Debezium 3.3.0.Alpha2 is out, bringing key fixes and powerful enhancements!

Highlights include heartbeat handling fixes, the ability to start MongoDB streaming from a precise oplog position, faster PostgreSQL TOAST performance, extended TSVECTOR support in the JDBC sink, and improved publication DDL handling in PostgreSQL. The Debezium Platform also gets major usability boosts with clearer error messages, fine-grained UI logging, and better source/destination definitions.

New features and improvements

The following describes all noteworthy new features and improvements in Debezium 3.3.0.Alpha2. For a complete list, be sure to read the release notes for more details.

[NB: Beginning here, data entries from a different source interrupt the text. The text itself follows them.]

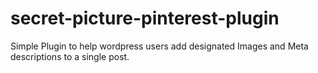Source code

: secret-picture-pinterest-plugin
===============================

Simple Plugin to help wordpress users add designated Images and Meta descriptions to a single post.
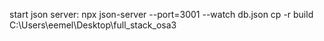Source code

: start json server: npx json-server --port=3001 --watch db.json
cp -r build C:\Users\eemel\Desktop\full_stack_osa3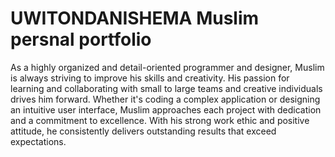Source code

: # UWITONDANISHEMA Muslim persnal portfolio

As a highly organized and detail-oriented programmer and designer, Muslim is always striving to improve his skills and creativity. His passion for learning and collaborating with small to large teams and creative individuals drives him forward. Whether it's coding a complex application or designing an intuitive user interface, Muslim approaches each project with dedication and a commitment to excellence. With his strong work ethic and positive attitude, he consistently delivers outstanding results that exceed expectations.
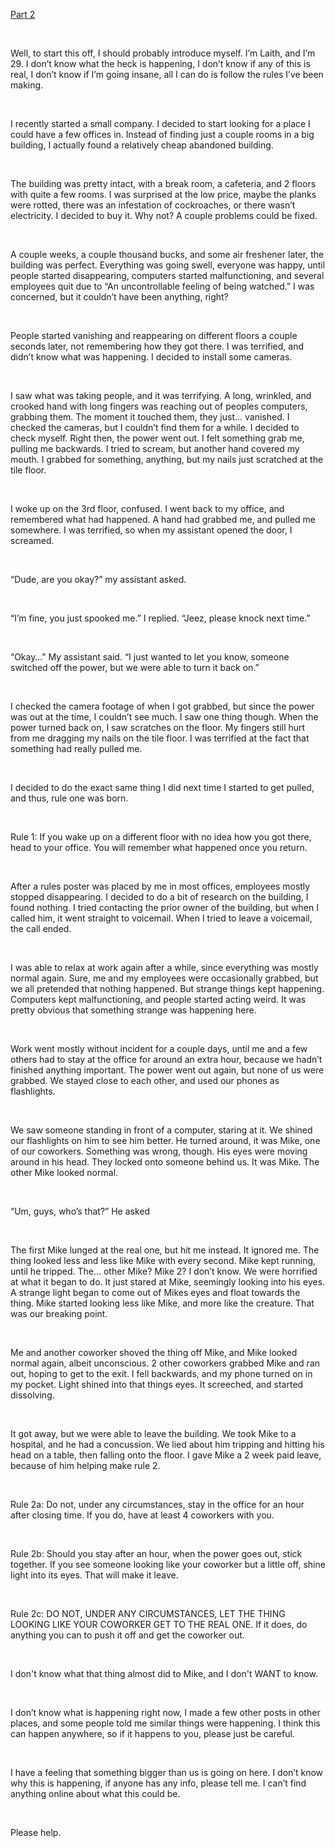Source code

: [Part 2](https://www.reddit.com/r/nosleep/comments/wq2ycf/i_recently_started_a_business_strange_things/)

&#x200B;

Well, to start this off, I should probably introduce myself. I’m Laith, and I’m 29. I don’t know what the heck is happening, I don’t know if any of this is real, I don’t know if I’m going insane, all I can do is follow the rules I’ve been making.

&#x200B;

I recently started a small company. I decided to start looking for a place I could have a few offices in. Instead of finding just a couple rooms in a big building, I actually found a relatively cheap abandoned building.

&#x200B;

The building was pretty intact, with a break room, a cafeteria, and 2 floors with quite a few rooms. I was surprised at the low price, maybe the planks were rotted, there was an infestation of cockroaches, or there wasn’t electricity. I decided to buy it. Why not? A couple problems could be fixed.

&#x200B;

A couple weeks, a couple thousand bucks, and some air freshener later, the building was perfect. Everything was going swell, everyone was happy, until people started disappearing, computers started malfunctioning, and several employees quit due to “An uncontrollable feeling of being watched.” I was concerned, but it couldn’t have been anything, right?

&#x200B;

People started vanishing and reappearing on different floors a couple seconds later, not remembering how they got there. I was terrified, and didn’t know what was happening. I decided to install some cameras.

&#x200B;

I saw what was taking people, and it was terrifying. A long, wrinkled, and crooked hand with long fingers was reaching out of peoples computers, grabbing them. The moment it touched them, they just… vanished. I checked the cameras, but I couldn’t find them for a while. I decided to check myself. Right then, the power went out. I felt something grab me, pulling me backwards. I tried to scream, but another hand covered my mouth. I grabbed for something, anything, but my nails just scratched at the tile floor.

&#x200B;

I woke up on the 3rd floor, confused. I went back to my office, and remembered what had happened. A hand had grabbed me, and pulled me somewhere. I was terrified, so when my assistant opened the door, I screamed.

&#x200B;

“Dude, are you okay?” my assistant asked.

&#x200B;

“I’m fine, you just spooked me.” I replied. “Jeez, please knock next time.”

&#x200B;

“Okay…” My assistant said. “I just wanted to let you know, someone switched off the power, but we were able to turn it back on.”

&#x200B;

I checked the camera footage of when I got grabbed, but since the power was out at the time, I couldn’t see much. I saw one thing though. When the power turned back on, I saw scratches on the floor. My fingers still hurt from me dragging my nails on the tile floor. I was terrified at the fact that something had really pulled me.

&#x200B;

I decided to do the exact same thing I did next time I started to get pulled, and thus, rule one was born.

&#x200B;

Rule 1: If you wake up on a different floor with no idea how you got there, head to your office. You will remember what happened once you return.

&#x200B;

After a rules poster was placed by me in most offices, employees mostly stopped disappearing. I decided to do a bit of research on the building, I found nothing. I tried contacting the prior owner of the building, but when I called him, it went straight to voicemail. When I tried to leave a voicemail, the call ended.

&#x200B;

I was able to relax at work again after a while, since everything was mostly normal again. Sure, me and my employees were occasionally grabbed, but we all pretended that nothing happened. But strange things kept happening. Computers kept malfunctioning, and people started acting weird. It was pretty obvious that something strange was happening here.

&#x200B;

Work went mostly without incident for a couple days, until me and a few others had to stay at the office for around an extra hour, because we hadn’t finished anything important. The power went out again, but none of us were grabbed. We stayed close to each other, and used our phones as flashlights.

&#x200B;

We saw someone standing in front of a computer, staring at it. We shined our flashlights on him to see him better. He turned around, it was Mike, one of our coworkers. Something was wrong, though. His eyes were moving around in his head. They locked onto someone behind us. It was Mike. The other Mike looked normal.

&#x200B;

“Um, guys, who’s that?” He asked

&#x200B;

The first Mike lunged at the real one, but hit me instead. It ignored me. The thing looked less and less like Mike with every second. Mike kept running, until he tripped. The… other Mike? Mike 2? I don’t know. We were horrified at what it began to do. It just stared at Mike, seemingly looking into his eyes. A strange light began to come out of Mikes eyes and float towards the thing. Mike started looking less like Mike, and more like the creature. That was our breaking point.

&#x200B;

Me and another coworker shoved the thing off Mike, and Mike looked normal again, albeit unconscious. 2 other coworkers grabbed Mike and ran out, hoping to get to the exit. I fell backwards, and my phone turned on in my pocket. Light shined into that things eyes. It screeched, and started dissolving.

&#x200B;

It got away, but we were able to leave the building. We took Mike to a hospital, and he had a concussion. We lied about him tripping and hitting his head on a table, then falling onto the floor. I gave Mike a 2 week paid leave, because of him helping make rule 2.

&#x200B;

Rule 2a: Do not, under any circumstances, stay in the office for an hour after closing time. If you do, have at least 4 coworkers with you.

&#x200B;

Rule 2b: Should you stay after an hour, when the power goes out, stick together. If you see someone looking like your coworker but a little off, shine light into its eyes. That will make it leave.

&#x200B;

Rule 2c: DO NOT, UNDER ANY CIRCUMSTANCES, LET THE THING LOOKING LIKE YOUR COWORKER GET TO THE REAL ONE. If it does, do anything you can to push it off and get the coworker out.

&#x200B;

I don't know what that thing almost did to Mike, and I don't WANT to know.

&#x200B;

I don’t know what is happening right now, I made a few other posts in other places, and some people told me similar things were happening. I think this can happen anywhere, so if it happens to you, please just be careful.

&#x200B;

I have a feeling that something bigger than us is going on here. I don’t know why this is happening, if anyone has any info, please tell me. I can’t find anything online about what this could be.

&#x200B;

Please help.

Heartbeats are no longer emitted constantly

In Debezium 3.3.0.Alpha1, users reported problems when using heartbeat.action.query that Debezium was emitting heartbeat events constantly regardless of the configured interval. This regression is fixed and heartbeat.action.query should now honor the configured heartbeat.interval.ms once again (DBZ-9340).

Start MongoDB from specific position

Debezium users can now start the MongoDB source connector at a specific position in the MongoDB oplog by specifying a new connector configuration property, capture.start.op.time, in the connector configuration. This new configuration property should be a long data type value that represents the Bson timestamp (DBZ-9240).

Leaving this configuration property in the connector configuration will result in the connector attempting to resume from the specified position when restarted.

It’s recommended when using this feature that once the connector begins to stream changes the property is removed so that any future restarts will honor the resume position present in the connector offsets instead.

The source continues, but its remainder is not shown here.